Dataset items
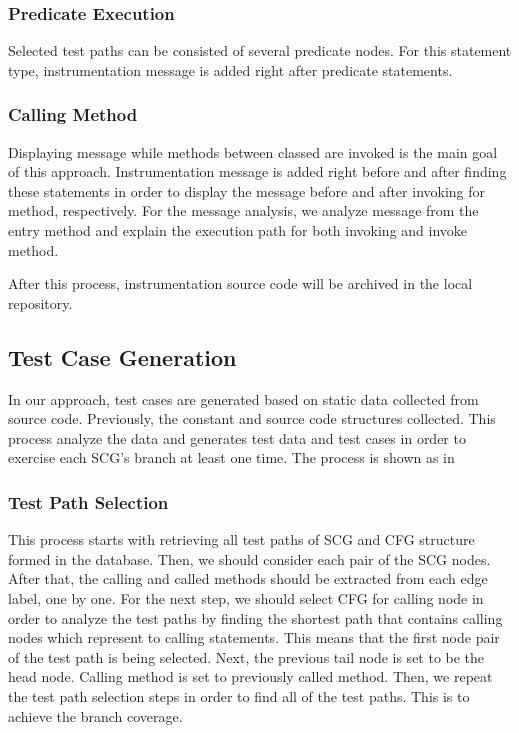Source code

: \subsubsection{Predicate Execution}
Selected test paths can be consisted of several predicate nodes. 
For this statement type, instrumentation message 
is added right after predicate statements.

\subsubsection{Calling Method}
Displaying message while methods between classed are invoked 
is the main goal of this approach. Instrumentation message 
is added right before and after finding these statements 
in order to display the message before and after invoking 
for method, respectively. For the message analysis, we analyze 
message from the entry method and explain the execution path 
for both invoking and invoke method.

After this process, instrumentation source code 
will be archived in the local repository.

\subsection{Test Case Generation}

In our approach, test cases are generated based on 
static data collected from source code. Previously, the constant 
and source code structures collected. This process analyze the data 
and generates test data and test cases in order to exercise 
each SCG’s branch at least one time. The process 
is shown as in 

\subsubsection{Test Path Selection}
This process starts with retrieving all test paths of SCG and CFG 
structure formed in the database. Then, we should consider 
each pair of the SCG nodes. After that, the calling and called methods 
should be extracted from each edge label, one by one. For the next step, 
we should select CFG for calling node in order to analyze 
the test paths by finding the shortest path that contains calling nodes 
which represent to calling statements. This means that the first node pair 
of the test path is being selected. Next, the previous tail node 
is set to be the head node. Calling method is set to previously 
called method. Then, we repeat the test path selection steps in order to 
find all of the test paths. This is to achieve the branch coverage.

TASK ITEM » Copy out, exactly and alone, the lines of the entries above between the ones holding "For this statement" and "This process starts", inclusive.

RESULT OF THE TASK »
For this statement type, instrumentation message 
is added right after predicate statements.

\subsubsection{Calling Method}
Displaying message while methods between classed are invoked 
is the main goal of this approach. Instrumentation message 
is added right before and after finding these statements 
in order to display the message before and after invoking 
for method, respectively. For the message analysis, we analyze 
message from the entry method and explain the execution path 
for both invoking and invoke method.

After this process, instrumentation source code 
will be archived in the local repository.

\subsection{Test Case Generation}

In our approach, test cases are generated based on 
static data collected from source code. Previously, the constant 
and source code structures collected. This process analyze the data 
and generates test data and test cases in order to exercise 
each SCG’s branch at least one time. The process 
is shown as in 

\subsubsection{Test Path Selection}
This process starts with retrieving all test paths of SCG and CFG 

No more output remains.